The GSRT opened in 2015 and there remains a lot of work to be done. Some find trail access locations difficult to locate and those access points lack marked parking areas and other common trailhead features. Contributions to the GSRT at the Northstate Gives (www.northstategives.org) web site on the Tuesday after Thanksgiving will help us alleviate those problems and enhance user experience. Donations through that web site will be eligible for a boost from Incentive Pool funds, making your gift even more significant.
WAYS TO GIVE (and get a boost!)
- Participate in the event on the day: Log onto www.northstategives.org on Tuesday, November 28th between 6 am and 8 pm and follow the easy donation directions
- Schedule a gift in advance: Log onto www.northstategives.org beginning November 14th and click on “login”. You will be asked to create an account, then you can schedule your donation. Your credit card will not be charged until the day of the event – Tuesday, November 28th. All donations made in this manner are also eligible for the boost.
- Donate from you IRA rollover or transfer stock: We have a form for this. Transfers must be initiated by Tuesday, November 21st to be eligible for incentive dollars. If you would like a form, please shoot us an email: email@example.com
The GSRT offers year-round opportunities for non-motorized recreation, inviting residents and visitors to appreciate the region’s natural, scenic, cultural, and historic resources. This promotes healthy lifestyles and stimulates local economies in the McCloud and Burney areas. Eighty miles of trail will connect the towns to nearby recreation facilities including the McArthur-Burney Falls Memorial State Park and the McCloud River Recreation area.

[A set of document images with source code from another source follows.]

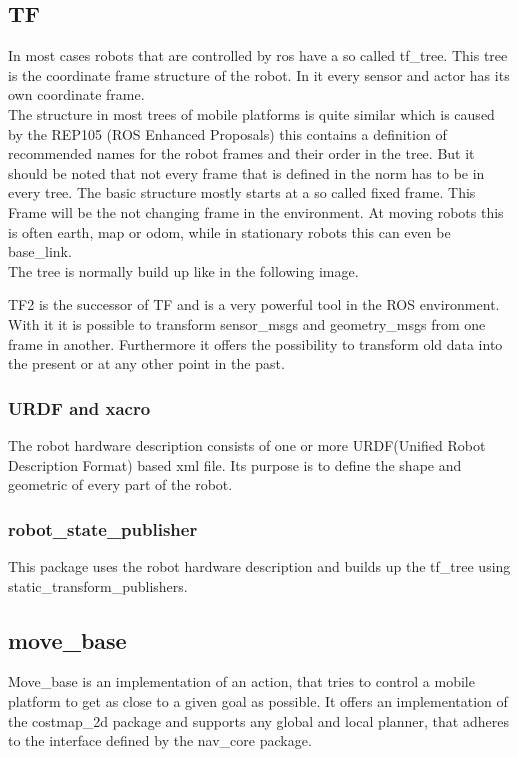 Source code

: \subsection{TF}
In most cases robots that are controlled by ros have a so called tf\_tree. This tree is the coordinate frame structure of the robot. In it every sensor and actor has its own coordinate frame.\\
 The structure in most trees of mobile platforms is quite similar which is caused by the REP105 (ROS Enhanced Proposals) this contains a definition of recommended names for the robot frames and their order in the tree. But it should be noted that not every frame that is defined in the norm has to be in every tree. The basic structure mostly starts at a so called fixed frame. This Frame will be the not changing frame in the environment. At moving robots this is often earth, map or odom, while in stationary robots this can even be base\_link.\\
 

The tree is normally build up like in the following image. 

TF2 is the successor of TF and is a very powerful tool in the ROS environment. With it it is possible to transform sensor\_msgs and geometry\_msgs from one frame in another. Furthermore it offers the possibility to transform old data into the present or at any other point in the past.

\subsubsection{URDF and xacro}
The robot hardware description consists of one or more URDF(Unified Robot Description Format) based xml file. Its purpose is to define the shape and geometric of every part of the robot. 

\subsubsection{robot\_state\_publisher}
	This package uses the robot hardware description and builds up the tf\_tree using static\_transform\_publishers.


\subsection{move\_base}
Move\_base is an implementation of an action, that tries to control a mobile platform to get as close to a given goal as possible. It offers an implementation of the costmap\_2d package and supports any global and local planner, that adheres to the interface defined by the nav\_core package\cite{movebase}.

This year, the GSRTA will focus on making the trail easier to find and more comfortable to use. We expect the necessary environmental studies will be completed by spring, allowing the volunteer “dirt team” to proceed with the long-planned installation of signs that will identify the trail and permitted usage, warn trail users of motorized crossings, and identify private property adjacent to the trail. We plan to work with CalTrans and Shasta and Siskiyou counties to identify appropriate intersections for the installation of highway directional signs that will guide recreational enthusiasts to trail access points.
The trail, whose development began in 2005, was established by a coalition of five non-profit organizations. It was made possible when the McCloud Railway filed papers to close part of its operations (2005). Beginning in 2009 the coalition raised funds and did the work necessary to purchase the property (2015) and open 40 miles of trail to the public for non-motorized recreational use.
The work of developing the trail was handed from the informal coalition of non-profits to the Great Shasta Rail Trail Association (GSRTA), a non-profit formed to own and manage the trail (2013). That group (still all volunteer) continues to focus on trail development by raising funds, writing plans (trail concept, infrastructure development, and sign), developing local relationships/partnerships, and recruiting volunteers and leading their efforts. The organization’s web site www.greatshastarailtrail.org provides an excellent resource for more information about the trail – maps, directions for accessing the trail, railroad history, and the Trail Concept Plan are all available.
The National Park Service’s Rivers, Trails, and Conservation Program will assist GSRTA and the Mt. Shasta Trail Association in developing a concept plan for a McCloud to Mt. Shasta extension of the GSRT should the railroad property become available for this purpose. A feasibility study for the trail extension is underway and should be available for public review in the spring.
Ultimately, our goal is a first-class 120-mile trail that connects the Burney/McArthur area to the McCloud/Mt. Shasta area, providing year-round recreation opportunities and promoting economic growth.